"""
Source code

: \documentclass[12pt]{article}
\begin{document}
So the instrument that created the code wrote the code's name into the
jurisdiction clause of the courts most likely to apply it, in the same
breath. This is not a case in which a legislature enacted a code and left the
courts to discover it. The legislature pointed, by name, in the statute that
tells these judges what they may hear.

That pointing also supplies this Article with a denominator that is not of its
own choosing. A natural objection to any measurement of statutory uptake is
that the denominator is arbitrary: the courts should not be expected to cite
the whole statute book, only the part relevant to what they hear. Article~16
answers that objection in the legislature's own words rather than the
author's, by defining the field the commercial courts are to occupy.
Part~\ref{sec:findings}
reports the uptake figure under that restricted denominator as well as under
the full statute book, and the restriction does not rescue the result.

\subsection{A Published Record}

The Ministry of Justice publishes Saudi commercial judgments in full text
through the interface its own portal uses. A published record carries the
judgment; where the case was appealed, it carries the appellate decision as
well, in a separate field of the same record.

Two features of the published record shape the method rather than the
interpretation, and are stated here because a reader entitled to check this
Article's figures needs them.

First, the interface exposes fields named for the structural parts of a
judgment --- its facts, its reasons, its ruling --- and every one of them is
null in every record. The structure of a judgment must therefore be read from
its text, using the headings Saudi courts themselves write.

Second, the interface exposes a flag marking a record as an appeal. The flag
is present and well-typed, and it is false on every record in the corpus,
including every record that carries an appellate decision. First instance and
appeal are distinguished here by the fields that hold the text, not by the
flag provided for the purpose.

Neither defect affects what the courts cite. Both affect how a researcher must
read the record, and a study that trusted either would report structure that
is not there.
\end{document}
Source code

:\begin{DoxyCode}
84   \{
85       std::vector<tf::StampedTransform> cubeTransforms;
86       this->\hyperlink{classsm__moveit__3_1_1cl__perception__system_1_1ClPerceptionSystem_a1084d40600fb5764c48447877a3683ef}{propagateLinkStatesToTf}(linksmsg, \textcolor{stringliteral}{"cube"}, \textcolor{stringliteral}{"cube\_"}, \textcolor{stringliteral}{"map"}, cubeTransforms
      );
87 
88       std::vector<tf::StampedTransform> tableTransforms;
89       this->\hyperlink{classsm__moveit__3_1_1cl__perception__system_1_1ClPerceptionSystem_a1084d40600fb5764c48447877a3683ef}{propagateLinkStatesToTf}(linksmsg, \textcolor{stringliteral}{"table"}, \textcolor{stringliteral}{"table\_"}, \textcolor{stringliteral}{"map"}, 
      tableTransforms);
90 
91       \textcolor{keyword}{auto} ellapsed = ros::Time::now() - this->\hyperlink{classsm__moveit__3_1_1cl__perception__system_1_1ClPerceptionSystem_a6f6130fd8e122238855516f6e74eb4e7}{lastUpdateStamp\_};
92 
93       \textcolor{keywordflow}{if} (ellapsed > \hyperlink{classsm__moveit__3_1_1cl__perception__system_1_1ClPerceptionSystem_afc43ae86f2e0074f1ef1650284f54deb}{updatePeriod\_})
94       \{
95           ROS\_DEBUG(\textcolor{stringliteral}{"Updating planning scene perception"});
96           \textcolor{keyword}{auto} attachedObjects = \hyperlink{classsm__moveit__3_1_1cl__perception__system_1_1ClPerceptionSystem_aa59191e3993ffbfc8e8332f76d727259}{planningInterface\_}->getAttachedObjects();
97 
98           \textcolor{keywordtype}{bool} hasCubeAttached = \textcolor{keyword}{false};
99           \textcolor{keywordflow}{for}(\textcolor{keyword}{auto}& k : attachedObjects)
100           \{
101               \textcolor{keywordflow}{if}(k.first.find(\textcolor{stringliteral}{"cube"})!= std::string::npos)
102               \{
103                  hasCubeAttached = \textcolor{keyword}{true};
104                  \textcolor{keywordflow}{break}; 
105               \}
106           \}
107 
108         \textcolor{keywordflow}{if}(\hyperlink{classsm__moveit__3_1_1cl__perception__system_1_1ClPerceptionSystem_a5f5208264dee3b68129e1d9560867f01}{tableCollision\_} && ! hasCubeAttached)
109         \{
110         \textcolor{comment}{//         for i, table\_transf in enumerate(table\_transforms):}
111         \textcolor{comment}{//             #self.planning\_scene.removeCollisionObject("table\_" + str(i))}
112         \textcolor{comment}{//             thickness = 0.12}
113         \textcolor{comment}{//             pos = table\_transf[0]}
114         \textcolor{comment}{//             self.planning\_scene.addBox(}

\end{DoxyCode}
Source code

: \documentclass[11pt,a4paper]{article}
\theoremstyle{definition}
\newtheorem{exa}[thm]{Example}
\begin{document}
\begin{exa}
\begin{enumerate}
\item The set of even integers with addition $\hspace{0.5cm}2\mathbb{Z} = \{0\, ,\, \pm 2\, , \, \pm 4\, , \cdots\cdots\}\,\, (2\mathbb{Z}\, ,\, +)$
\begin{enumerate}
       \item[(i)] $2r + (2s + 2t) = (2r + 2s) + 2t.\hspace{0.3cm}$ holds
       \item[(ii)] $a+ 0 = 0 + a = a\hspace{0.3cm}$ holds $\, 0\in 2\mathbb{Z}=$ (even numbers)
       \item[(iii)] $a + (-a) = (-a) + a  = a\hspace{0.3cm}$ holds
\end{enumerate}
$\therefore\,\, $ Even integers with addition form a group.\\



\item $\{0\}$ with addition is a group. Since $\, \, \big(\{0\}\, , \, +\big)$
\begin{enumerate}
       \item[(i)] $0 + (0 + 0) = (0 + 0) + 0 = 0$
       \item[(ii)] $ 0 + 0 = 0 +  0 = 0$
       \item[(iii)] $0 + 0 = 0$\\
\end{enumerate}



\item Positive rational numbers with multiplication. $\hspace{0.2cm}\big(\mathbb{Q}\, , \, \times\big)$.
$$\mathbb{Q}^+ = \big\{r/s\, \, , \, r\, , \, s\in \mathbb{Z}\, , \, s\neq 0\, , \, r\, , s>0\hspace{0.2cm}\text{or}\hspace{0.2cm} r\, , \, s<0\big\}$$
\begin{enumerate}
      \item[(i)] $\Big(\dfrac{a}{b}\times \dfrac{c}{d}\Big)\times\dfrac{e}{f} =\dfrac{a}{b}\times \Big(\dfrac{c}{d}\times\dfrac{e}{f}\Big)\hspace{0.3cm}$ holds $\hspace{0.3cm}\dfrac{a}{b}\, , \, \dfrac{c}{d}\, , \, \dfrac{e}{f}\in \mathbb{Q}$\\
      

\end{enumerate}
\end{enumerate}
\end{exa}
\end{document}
"""
> **TASK DESCRIPTION**: Indicate how many lines of the material include the word "commercial"; the number alone is required.

> **YOUR RESPONSE**: 2